Pretty good today, +$200 ish and given the sample size I’m pleased with that (around 900 hands). Yesterday I won about $50 so a very small profit but worthwhile nonetheless. I cleared the hand target by a good 200-300 a few days ago but fell short today. A mix of fatigue, and not getting started early enough through other reasons. Mainly my brother. He works alongside me these days and I was watching him, analysing his play which for the most part has some large holes in it. Easily solved in my opinion. This unfortunately was realised by him into a 4-5 buy-in loss in a short time period, so I sat and observed a bit, trying to guide a little. Admittedly, I’m not the best teacher, yet what I lack in that area of expertise you can be sure I make it up through my knowledge of the game. It would be useful to him if he would listen and not get so defensive.

 

To be honest, this has been the situation for some time, and my patience is a little thin on the ground given my own stresses that I have to deal with. My tone is probably not at its most persuasive, but really, I don’t see him putting the work in like I did to learn the game, when he should be! I question his commitment to it, and inevitably it makes me want to help him less.  Disappointing, as I would love us to both be successful at this, but I’m not sure if that will ever happen now given his temperament. Maybe he’ll just learn that psychological side of the game slower than I did.

 

I’m not going to exhaust myself trying to make up for the supposed deficit of hands that I should have played, but I will endeavour to make a concerted effort to beat it again. I feel a little silly even mentioning it as I used to crush that number and put in 3000+ hands a day quite easily. I’m sure I can move past even that, and a controlled effort will help me maintain that work rate when I do achieve it again.

 

As well, I feel more comfortable breaking out of poor starts recently. As it seems that is the norm. However, I don’t believe it to be down to bad play but more just the run of the cards. I took some pretty cold deck hits early on like set over set (against the fish I was targeting! Uhh!), flopped straights vs. my over pair (Fish again) and then watched him lose it gradually through the day to other people, typical! However, I did the same thing  to some other fish that was winning from better players and then giving me the money, so patience won out again and I finished profitably. It certainly helps my confidence knowing I can get out of a hole in a relatively short space of time.

 

A positive day, monetarily and mentally as well. I’m coming to terms with a lot of changes in my life right now, and the whole prospect of seeking out a better life again is quite exciting and fulfilling. Who knows what the possibilities are? Something I said in an earlier post caught my attention about how i’m focusing better using music. I did a fair bit of study as an Undergraduate in Sport Sciences into the psychological effects of music and tempo, on workrate and stamina. I’m very proud that I can say i’ve drawn many useful lessons from those years that are holding me in good stead now.

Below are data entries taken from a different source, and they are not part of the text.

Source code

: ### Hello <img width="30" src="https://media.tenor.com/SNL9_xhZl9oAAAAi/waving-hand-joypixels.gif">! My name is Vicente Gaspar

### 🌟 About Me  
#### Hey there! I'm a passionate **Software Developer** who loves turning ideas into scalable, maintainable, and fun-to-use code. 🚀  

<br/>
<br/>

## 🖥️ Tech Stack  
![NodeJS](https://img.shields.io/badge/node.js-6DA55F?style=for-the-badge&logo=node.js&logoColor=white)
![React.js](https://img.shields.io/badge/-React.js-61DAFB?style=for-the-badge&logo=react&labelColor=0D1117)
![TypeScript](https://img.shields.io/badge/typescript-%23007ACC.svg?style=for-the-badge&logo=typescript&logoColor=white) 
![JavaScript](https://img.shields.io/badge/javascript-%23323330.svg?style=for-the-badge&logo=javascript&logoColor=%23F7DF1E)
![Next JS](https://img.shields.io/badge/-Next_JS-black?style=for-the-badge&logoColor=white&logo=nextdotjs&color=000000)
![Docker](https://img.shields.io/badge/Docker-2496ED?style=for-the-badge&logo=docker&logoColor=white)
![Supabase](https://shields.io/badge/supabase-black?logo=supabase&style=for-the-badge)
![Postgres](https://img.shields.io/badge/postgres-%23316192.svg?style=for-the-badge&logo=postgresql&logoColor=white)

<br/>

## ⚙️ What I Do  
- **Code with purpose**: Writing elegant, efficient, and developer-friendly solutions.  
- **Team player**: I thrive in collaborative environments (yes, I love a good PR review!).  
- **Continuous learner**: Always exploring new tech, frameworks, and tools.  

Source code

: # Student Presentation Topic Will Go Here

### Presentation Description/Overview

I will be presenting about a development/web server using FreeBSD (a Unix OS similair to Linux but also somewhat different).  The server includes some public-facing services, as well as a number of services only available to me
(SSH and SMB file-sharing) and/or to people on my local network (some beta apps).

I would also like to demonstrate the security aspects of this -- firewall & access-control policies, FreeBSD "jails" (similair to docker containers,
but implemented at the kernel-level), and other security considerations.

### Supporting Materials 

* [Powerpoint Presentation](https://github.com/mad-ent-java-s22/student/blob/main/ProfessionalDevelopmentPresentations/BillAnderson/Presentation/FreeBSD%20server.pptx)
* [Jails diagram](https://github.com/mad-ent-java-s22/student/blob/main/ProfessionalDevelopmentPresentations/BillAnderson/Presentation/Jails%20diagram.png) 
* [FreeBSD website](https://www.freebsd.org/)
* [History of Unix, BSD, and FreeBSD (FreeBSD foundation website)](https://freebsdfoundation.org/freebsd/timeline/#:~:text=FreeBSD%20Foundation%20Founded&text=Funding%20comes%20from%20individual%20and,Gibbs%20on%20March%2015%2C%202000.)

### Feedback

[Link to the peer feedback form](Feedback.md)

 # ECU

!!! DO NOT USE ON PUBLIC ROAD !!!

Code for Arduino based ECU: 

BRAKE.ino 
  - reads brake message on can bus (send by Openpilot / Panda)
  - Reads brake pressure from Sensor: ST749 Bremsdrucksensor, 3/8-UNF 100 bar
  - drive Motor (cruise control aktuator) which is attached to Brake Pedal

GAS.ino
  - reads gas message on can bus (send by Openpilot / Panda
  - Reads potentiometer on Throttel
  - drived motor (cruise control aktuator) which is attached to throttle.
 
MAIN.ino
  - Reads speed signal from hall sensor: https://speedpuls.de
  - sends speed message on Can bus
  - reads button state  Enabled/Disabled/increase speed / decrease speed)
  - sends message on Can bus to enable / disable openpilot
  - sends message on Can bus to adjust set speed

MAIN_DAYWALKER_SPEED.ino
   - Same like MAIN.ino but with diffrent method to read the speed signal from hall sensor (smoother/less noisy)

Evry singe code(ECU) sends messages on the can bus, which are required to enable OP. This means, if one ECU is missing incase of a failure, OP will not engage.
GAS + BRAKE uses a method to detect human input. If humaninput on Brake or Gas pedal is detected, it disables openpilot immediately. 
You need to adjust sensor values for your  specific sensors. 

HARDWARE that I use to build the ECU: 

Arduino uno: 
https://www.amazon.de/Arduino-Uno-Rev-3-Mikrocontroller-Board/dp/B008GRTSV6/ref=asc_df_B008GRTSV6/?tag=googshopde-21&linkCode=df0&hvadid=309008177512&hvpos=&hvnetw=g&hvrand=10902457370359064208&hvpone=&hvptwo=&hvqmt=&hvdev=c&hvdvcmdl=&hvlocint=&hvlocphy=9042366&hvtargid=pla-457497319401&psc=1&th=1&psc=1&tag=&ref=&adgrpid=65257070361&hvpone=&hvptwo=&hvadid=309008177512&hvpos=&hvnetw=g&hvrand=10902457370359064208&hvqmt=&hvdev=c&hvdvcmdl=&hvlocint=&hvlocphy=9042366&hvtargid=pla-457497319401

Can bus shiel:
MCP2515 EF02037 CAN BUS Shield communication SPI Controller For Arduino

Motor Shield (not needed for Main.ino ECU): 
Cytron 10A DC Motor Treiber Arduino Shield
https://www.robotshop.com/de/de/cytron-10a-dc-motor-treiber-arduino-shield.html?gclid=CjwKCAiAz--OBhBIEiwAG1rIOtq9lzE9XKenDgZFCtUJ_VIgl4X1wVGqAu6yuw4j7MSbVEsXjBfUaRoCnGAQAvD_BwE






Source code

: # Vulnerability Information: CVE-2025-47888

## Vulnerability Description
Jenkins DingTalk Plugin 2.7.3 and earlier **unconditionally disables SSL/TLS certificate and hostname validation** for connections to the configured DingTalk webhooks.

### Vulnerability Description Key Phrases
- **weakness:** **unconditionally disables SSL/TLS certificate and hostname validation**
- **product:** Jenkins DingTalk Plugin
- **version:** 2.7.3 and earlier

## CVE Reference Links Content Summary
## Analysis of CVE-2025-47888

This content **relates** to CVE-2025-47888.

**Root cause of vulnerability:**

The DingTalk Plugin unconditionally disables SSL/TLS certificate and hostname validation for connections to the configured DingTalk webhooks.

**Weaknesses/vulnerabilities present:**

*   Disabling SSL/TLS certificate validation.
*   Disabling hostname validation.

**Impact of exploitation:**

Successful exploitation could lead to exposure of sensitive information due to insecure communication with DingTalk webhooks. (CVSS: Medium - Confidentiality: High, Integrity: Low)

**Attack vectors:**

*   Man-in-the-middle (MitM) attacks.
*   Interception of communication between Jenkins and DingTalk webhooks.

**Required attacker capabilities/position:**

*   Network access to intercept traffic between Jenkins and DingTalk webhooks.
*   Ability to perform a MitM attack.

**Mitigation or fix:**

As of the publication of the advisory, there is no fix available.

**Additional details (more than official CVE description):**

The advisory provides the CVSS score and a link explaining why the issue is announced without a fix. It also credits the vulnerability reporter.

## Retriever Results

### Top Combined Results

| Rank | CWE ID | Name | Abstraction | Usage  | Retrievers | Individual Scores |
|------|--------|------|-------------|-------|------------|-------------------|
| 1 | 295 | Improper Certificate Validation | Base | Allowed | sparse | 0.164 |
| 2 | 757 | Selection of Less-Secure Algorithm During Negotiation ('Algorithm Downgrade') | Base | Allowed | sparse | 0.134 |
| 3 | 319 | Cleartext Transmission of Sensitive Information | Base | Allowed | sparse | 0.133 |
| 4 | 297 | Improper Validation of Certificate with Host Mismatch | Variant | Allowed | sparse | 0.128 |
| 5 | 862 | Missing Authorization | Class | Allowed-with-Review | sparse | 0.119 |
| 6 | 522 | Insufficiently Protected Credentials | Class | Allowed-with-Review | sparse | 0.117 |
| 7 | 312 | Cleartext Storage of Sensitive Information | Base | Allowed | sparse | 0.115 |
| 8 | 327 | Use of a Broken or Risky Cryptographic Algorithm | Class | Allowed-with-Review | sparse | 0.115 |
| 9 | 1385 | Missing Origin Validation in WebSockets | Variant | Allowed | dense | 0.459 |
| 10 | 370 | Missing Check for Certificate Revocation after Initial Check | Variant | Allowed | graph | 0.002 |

Just thought i’d mention it :)

 

Next Task: Once I settle in my new home, I can get a routine going again and really get down to work. There’s a lot that I want to do again. More sport (Basketball, Golf); more trading (Forex, Stocks); more partying and meeting new people. Got to build the confidence for that one again seeing as I’ve been out of the dating game for sooooo long. A focused look at my health and how I can improve it consistently. A little attention here and there really won’t cut it nor should it (It’s a big deal! The biggest!) so i’ll make sure to spend a suitable amount of effort on those issues.